**INSTRUCTIONS FOR THE TASK:**
Please write out exactly the lines of the data below from the line holding "and Privacy Notice" through the line holding "1. **Collection and", and leave out the rest.

★ ★ ★

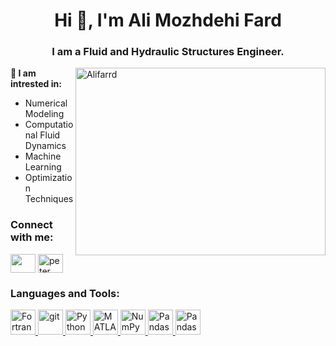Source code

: <h1 align="center">Hi 👋, I'm Ali Mozhdehi Fard</h1>
<h3 align="center"> I am a Fluid and Hydraulic Structures Engineer.</h3>
<p><img align="right" src="https://github-readme-stats.vercel.app/api/top-langs?username=Alifarrd&show_icons=true&locale=en&layout=compact" alt="Alifarrd" width="400" height="300" /></p>

**🔭 I am intrested in:**
- Numerical Modeling
- Computational Fluid Dynamics
- Machine Learning
- Optimization Techniques


<h3 align="left">Connect with me: </h3>
<p align="left">
<a href="mailto:ali.mozhdehifard@gmail.com" target="blank"><img align="center" src="https://www.vectorlogo.zone/logos/gmail/gmail-icon.svg" height="30" width="40" /></a>
<a href="https://www.linkedin.com/in/ali-mozhdehi-fard-473475168/" target="blank"><img align="center" src="https://raw.githubusercontent.com/rahuldkjain/github-profile-readme-generator/master/src/images/icons/Social/linked-in-alt.svg" alt="peter kimanzi" height="30" width="40" /></a>
</p>

<h3 align="left">Languages and Tools:</h3>
<p align="left"> 
<a href="https://fortran-lang.org//" target="_blank" rel="noreferrer"> <img src="https://upload.wikimedia.org/wikipedia/commons/b/b8/Fortran_logo.svg" alt="Fortran" width="40" height="40"/> </a>
<a href="https://git-scm.com/" target="_blank" rel="noreferrer"> <img src="https://www.vectorlogo.zone/logos/git-scm/git-scm-icon.svg" alt="git" width="40" height="40"/> </a>
<a href="https://www.python.org/" target="_blank" rel="noreferrer"> <img src="https://www.vectorlogo.zone/logos/python/python-icon.svg" alt="Python" width="40" height="40"/> </a>
<a href="https://www.mathworks.com/products/matlab.html" target="_blank" rel="noreferrer"> <img src="https://iconape.com/wp-content/files/qn/195777/svg/matlab-seeklogo.com.svg" alt="MATLAB" width="40" height="40"/> </a>
<a href="https://numpy.org/" target="_blank" rel="noreferrer"> <img src="https://www.vectorlogo.zone/logos/numpy/numpy-icon.svg" alt="NumPy" width="40" height="40"/> </a>  
<a href="https://pandas.pydata.org/" target="_blank" rel="noreferrer"> <img src="https://upload.wikimedia.org/wikipedia/commons/e/ed/Pandas_logo.svg" alt="Pandas" width="40" height="40"/> </a>
<a href="https://jupyter.org/" target="_blank" rel="noreferrer"> <img src="https://api.iconify.design/logos/jupyter.svg" alt="Pandas" width="40" height="40"/> </a>
</p>


<!---
Alifarrd/Alifarrd is a ✨ special ✨ repository because its `README.md` (this file) appears on your GitHub profile.
You can click the Preview link to take a look at your changes.
--->
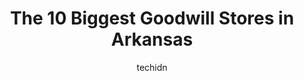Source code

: ---
layout: ampstory
image: https://i0.wp.com/paketmu.com/wp-content/uploads/2023/06/goodwill-store-donation-center-career-services-center-reentry-services-0-in-arkansas-1686370425.png?resize=640,853
author: techidn
featured: false
description: Explore the diverse Goodwill Store scene in Arkansas, home to an incredible selection of 10 establishments catering to every taste. Whether youre in search of iconic favorites or undiscover
title: The 10 Biggest Goodwill Stores in Arkansas
cover:
   title: The 10 Biggest Goodwill Stores in Arkansas
   subtitle: RICKPATE
   background: https://paketmu.com/wp-content/uploads/2023/06/goodwill-store-donation-center-career-services-center-reentry-services-0-in-arkansas-1686370425.png

pages: 
 - layout: thirds
   top: <h1>#1 Goodwill Industries of AR Headquarters</h1>
   bottom: "<p>I am sorely disappointed. I have been shopping at goodwill all my life. The last two I have been to have shut down the dressing rooms. I asked why and the girl said it wa</p>"
   background: https://paketmu.com/wp-content/uploads/2023/06/goodwill-store-donation-center-career-services-center-reentry-services-1-in-arkansas-1686370428.jpeg
   backgroundblur: true
 - layout: thirds
   top: <h1>#2 Goodwill Store | Donation Center | Career Services Center | Reentry Services</h1>
   bottom: "<p>This Goodwill was full of great finds during my first visit. It had quite a bit of furniture and decoration. The clothing was harder to look through than the other locati</p>"
   background: https://paketmu.com/wp-content/uploads/2023/06/goodwill-store-donation-center-career-services-center-reentry-services-2-in-arkansas-1686370429.jpeg
   cta:
      link: https://paketmu.com/the-10-biggest-goodwill-stores-in-arkansas/
      text: The 10 Biggest Goodwill Stores in Arkansas
 - layout: thirds
   top: <h1>#3 Goodwill Store and Donation Center</h1>
   bottom: "<p>🙅🏼‍♀️Lack of customer service.🤢Most unsanitary restrooms Ive seen.👎🏻No fitting rooms.❌Items in store very disorganizedHorrible shopping experien</p>"
   background: https://paketmu.com/wp-content/uploads/2023/06/goodwill-store-donation-center-career-services-center-reentry-services-3-in-arkansas-1686370430.jpeg
   cta:
      link: https://paketmu.com/the-10-biggest-goodwill-stores-in-arkansas/
      text: The 10 Biggest Goodwill Stores in Arkansas
 - layout: thirds
   top: <h1>#4 Goodwill Store | Donation Center | Career Services Center | Reentry Services</h1>
   bottom: "<p>4301 S Dixieland Rd, Rogers, AR 72758, United States</p>"
   background: https://images.unsplash.com/photo-1608501821300-4f99e58bba77?ixlib=rb-4.0.3&ixid=MnwxMjA3fDB8MHxwaG90by1wYWdlfHx8fGVufDB8fHx8&auto=format&fit=crop&w=640&h=853&q=80
   cta:
      link: https://paketmu.com/the-10-biggest-goodwill-stores-in-arkansas/
      text: The 10 Biggest Goodwill Stores in Arkansas
 - layout: thirds
   top: <h1>#5 Goodwill Store | Donation Center | Career Services Center | Reentry Services</h1>
   bottom: "<p>1515 S Caraway Rd, Jonesboro, AR 72401, United States</p>"
   background: https://images.unsplash.com/photo-1602536052359-ef94c21c5948?ixlib=rb-4.0.3&ixid=MnwxMjA3fDB8MHxwaG90by1wYWdlfHx8fGVufDB8fHx8&auto=format&fit=crop&w=640&h=853&q=80
   cta:
      link: https://paketmu.com/the-10-biggest-goodwill-stores-in-arkansas/
      text: The 10 Biggest Goodwill Stores in Arkansas
 - layout: thirds
   top: <h1>#6 Goodwill Store | Donation Center | Career Services Center | Reentry Services</h1>
   bottom: "<p>705 E Appleby Rd, Fayetteville, AR 72703, United States</p>"
   background: https://images.unsplash.com/photo-1527066579998-dbbae57f45ce?ixlib=rb-4.0.3&ixid=MnwxMjA3fDB8MHxwaG90by1wYWdlfHx8fGVufDB8fHx8&auto=format&fit=crop&w=640&h=853&q=80
   cta:
      link: https://paketmu.com/the-10-biggest-goodwill-stores-in-arkansas/
      text: The 10 Biggest Goodwill Stores in Arkansas
 - layout: thirds
   top: <h1>#7 Goodwill Store | Donation Center | Career Services Center | Reentry Services</h1>
   bottom: "<p>3105 M.L.K. Jr Blvd, Fayetteville, AR 72701, United States</p>"
   background: https://images.unsplash.com/photo-1533998839656-76f5e4b2bccb?ixlib=rb-4.0.3&ixid=MnwxMjA3fDB8MHxwaG90by1wYWdlfHx8fGVufDB8fHx8&auto=format&fit=crop&w=640&h=853&q=80
   cta:
      link: https://paketmu.com/the-10-biggest-goodwill-stores-in-arkansas/
      text: The 10 Biggest Goodwill Stores in Arkansas
 - layout: thirds
   middle: Continue reading...
   background: https://images.unsplash.com/photo-1488554378835-f7acf46e6c98?ixlib=rb-4.0.3&ixid=MnwxMjA3fDB8MHxwaG90by1wYWdlfHx8fGVufDB8fHx8&auto=format&fit=crop&w=640&h=853&q=80
   cta:
      link: https://paketmu.com/the-10-biggest-goodwill-stores-in-arkansas/
      text: The 10 Biggest Goodwill Stores in Arkansas
      
---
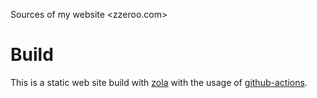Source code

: Sources of my website <zzeroo.com>

# Build

This is a static web site build with [zola] with the usage of [github-actions].



[github-actions]: https://github.com/features/actions
[zola]: https://www.getzola.org/

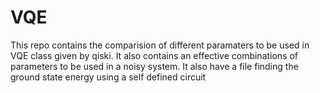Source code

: # VQE
This repo contains the comparision of different paramaters to be used in VQE class given by qiski.
It also contains an effective combinations of parameters to be used in a noisy system.
It also have a file finding the ground state energy using a self defined circuit 
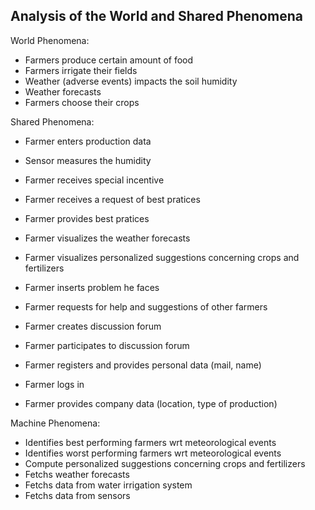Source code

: ## Analysis of the World and Shared Phenomena  

World Phenomena:  
- Farmers produce certain amount of food  
- Farmers irrigate their fields  
- Weather (adverse events) impacts the soil humidity  
- Weather forecasts  
- Farmers choose their crops

Shared Phenomena:   
- Farmer enters production data  
- Sensor measures the humidity  
- Farmer receives special incentive  
- Farmer receives a request of best pratices  
- Farmer provides best pratices  
- Farmer visualizes the weather forecasts  
- Farmer visualizes personalized suggestions concerning crops and fertilizers  
- Farmer inserts problem he faces  
- Farmer requests for help and suggestions of other farmers  
- Farmer creates discussion forum  
- Farmer participates to discussion forum  

- Farmer registers and provides personal data (mail, name)  
- Farmer logs in  
- Farmer provides company data (location, type of production)  


Machine Phenomena:   
- Identifies best performing farmers wrt meteorological events  
- Identifies worst performing farmers wrt meteorological events  
- Compute personalized suggestions concerning crops and fertilizers    
- Fetchs weather forecasts  
- Fetchs data from water irrigation system
- Fetchs data from sensors
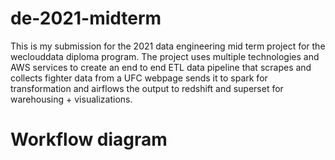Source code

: # de-2021-midterm

This is my submission for the 2021 data engineering mid term project for the weclouddata diploma program.
The project uses multiple technologies and AWS services to create an end to end ETL data pipeline that scrapes and collects fighter data from a UFC webpage
sends it to spark for transformation and airflows the output to redshift and superset for warehousing + visualizations.

# Workflow diagram
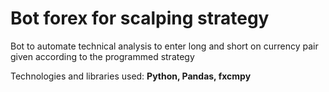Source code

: <h1>Bot forex for scalping strategy</h1>

<p>Bot to automate technical analysis to enter long and short on currency pair given according to the programmed strategy</p>

<p>Technologies and libraries used: <strong>Python, Pandas, fxcmpy</strong></p>
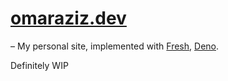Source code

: # [omaraziz.dev](https://test-svelte-woad.vercel.app/)

– My personal site, implemented with [Fresh](https://github.com/lucacasonato/fresh), [Deno](https://deno.land/).

Definitely WIP
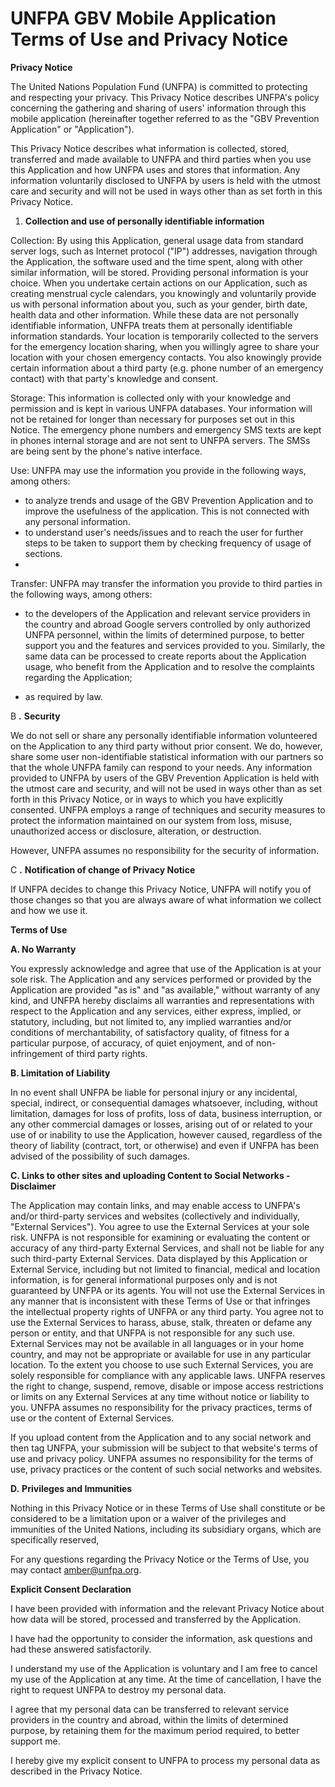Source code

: # UNFPA GBV Mobile Application Terms of Use and Privacy Notice

**Privacy Notice**

The United Nations Population Fund (UNFPA) is committed to protecting and respecting your privacy. This Privacy Notice describes UNFPA&#39;s policy concerning the gathering and sharing of users&#39; information through this mobile application (hereinafter together referred to as the &quot;GBV Prevention Application&quot; or &quot;Application&quot;).

This Privacy Notice describes what information is collected, stored, transferred and made available to UNFPA and third parties when you use this Application and how UNFPA uses and stores that information. Any information voluntarily disclosed to UNFPA by users is held with the utmost care and security and will not be used in ways other than as set forth in this Privacy Notice.

1. **Collection and use of personally identifiable information**

Collection: By using this Application, general usage data from standard server logs, such as Internet protocol (&quot;IP&quot;) addresses, navigation through the Application, the software used and the time spent, along with other similar information, will be stored. Providing personal information is your choice. When you undertake certain actions on our Application, such as creating menstrual cycle calendars, you knowingly and voluntarily provide us with personal information about you, such as your gender, birth date, health data and other information. While these data are not personally identifiable information, UNFPA treats them at personally identifiable information standards. Your location is temporarily collected to the servers for the emergency location sharing, when you willingly agree to share your location with your chosen emergency contacts. You also knowingly provide certain information about a third party (e.g. phone number of an emergency contact) with that party&#39;s knowledge and consent.

Storage: This information is collected only with your knowledge and permission and is kept in various UNFPA databases. Your information will not be retained for longer than necessary for purposes set out in this Notice. The emergency phone numbers and emergency SMS texts are kept in phones internal storage and are not sent to UNFPA servers. The SMSs are being sent by the phone&#39;s native interface.

Use: UNFPA may use the information you provide in the following ways, among others:

- to analyze trends and usage of the GBV Prevention Application and to improve the usefulness of the application. This is not connected with any personal information.
- to understand user&#39;s needs/issues and to reach the user for further steps to be taken to support them by checking frequency of usage of sections.
-

Transfer: UNFPA may transfer the information you provide to third parties in the following ways, among others:

- to the developers of the Application and relevant service providers in the country and abroad Google servers controlled by only authorized UNFPA personnel, within the limits of determined purpose, to better support you and the features and services provided to you. Similarly, the same data can be processed to create reports about the Application usage, who benefit from the Application and to resolve the complaints regarding the Application;

- as required by law.

B **.**  **Security**

We do not sell or share any personally identifiable information volunteered on the Application to any third party without prior consent. We do, however, share some user non-identifiable statistical information with our partners so that the whole UNFPA family can respond to your needs. Any information provided to UNFPA by users of the GBV Prevention Application is held with the utmost care and security, and will not be used in ways other than as set forth in this Privacy Notice, or in ways to which you have explicitly consented. UNFPA employs a range of techniques and security measures to protect the information maintained on our system from loss, misuse, unauthorized access or disclosure, alteration, or destruction.

However, UNFPA assumes no responsibility for the security of information.

C **.**  **Notification of change of Privacy Notice**

If UNFPA decides to change this Privacy Notice, UNFPA will notify you of those changes so that you are always aware of what information we collect and how we use it.

**Terms of Use**

**A. No Warranty**

You expressly acknowledge and agree that use of the Application is at your sole risk. The Application and any services performed or provided by the Application are provided &quot;as is&quot; and &quot;as available,&quot; without warranty of any kind, and UNFPA hereby disclaims all warranties and representations with respect to the Application and any services, either express, implied, or statutory, including, but not limited to, any implied warranties and/or conditions of merchantability, of satisfactory quality, of fitness for a particular purpose, of accuracy, of quiet enjoyment, and of non-infringement of third party rights.

**B. Limitation of Liability**

In no event shall UNFPA be liable for personal injury or any incidental, special, indirect, or consequential damages whatsoever, including, without limitation, damages for loss of profits, loss of data, business interruption, or any other commercial damages or losses, arising out of or related to your use of or inability to use the Application, however caused, regardless of the theory of liability (contract, tort, or otherwise) and even if UNFPA has been advised of the possibility of such damages.

**C. Links to other sites and uploading Content to Social Networks - Disclaimer**

The Application may contain links, and may enable access to UNFPA&#39;s and/or third-party services and websites (collectively and individually, &quot;External Services&quot;). You agree to use the External Services at your sole risk. UNFPA is not responsible for examining or evaluating the content or accuracy of any third-party External Services, and shall not be liable for any such third-party External Services. Data displayed by this Application or External Service, including but not limited to financial, medical and location information, is for general informational purposes only and is not guaranteed by UNFPA or its agents. You will not use the External Services in any manner that is inconsistent with these Terms of Use or that infringes the intellectual property rights of UNFPA or any third party. You agree not to use the External Services to harass, abuse, stalk, threaten or defame any person or entity, and that UNFPA is not responsible for any such use. External Services may not be available in all languages or in your home country, and may not be appropriate or available for use in any particular location. To the extent you choose to use such External Services, you are solely responsible for compliance with any applicable laws. UNFPA reserves the right to change, suspend, remove, disable or impose access restrictions or limits on any External Services at any time without notice or liability to you. UNFPA assumes no responsibility for the privacy practices, terms of use or the content of External Services.

If you upload content from the Application and to any social network and then tag UNFPA, your submission will be subject to that website&#39;s terms of use and privacy policy. UNFPA assumes no responsibility for the terms of use, privacy practices or the content of such social networks and websites.

**D.**  **Privileges and Immunities**

Nothing in this Privacy Notice or in these Terms of Use shall constitute or be considered to be a limitation upon or a waiver of the privileges and immunities of the United Nations, including its subsidiary organs, which are specifically reserved,

For any questions regarding the Privacy Notice or the Terms of Use, you may contact amber@unfpa.org.

**Explicit Consent Declaration**

I have been provided with information and the relevant Privacy Notice about how data will be stored, processed and transferred by the Application.

I have had the opportunity to consider the information, ask questions and had these answered satisfactorily.

I understand my use of the Application is voluntary and I am free to cancel my use of the Application at any time. At the time of cancellation, I have the right to request UNFPA to destroy my personal data.

I agree that my personal data can be transferred to relevant service providers in the country and abroad, within the limits of determined purpose, by retaining them for the maximum period required, to better support me.

I hereby give my explicit consent to UNFPA to process my personal data as described in the Privacy Notice.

★ ★ ★

**COMPLETED TASK:**
: # UNFPA GBV Mobile Application Terms of Use and Privacy Notice

**Privacy Notice**

The United Nations Population Fund (UNFPA) is committed to protecting and respecting your privacy. This Privacy Notice describes UNFPA&#39;s policy concerning the gathering and sharing of users&#39; information through this mobile application (hereinafter together referred to as the &quot;GBV Prevention Application&quot; or &quot;Application&quot;).

This Privacy Notice describes what information is collected, stored, transferred and made available to UNFPA and third parties when you use this Application and how UNFPA uses and stores that information. Any information voluntarily disclosed to UNFPA by users is held with the utmost care and security and will not be used in ways other than as set forth in this Privacy Notice.

1. **Collection and use of personally identifiable information**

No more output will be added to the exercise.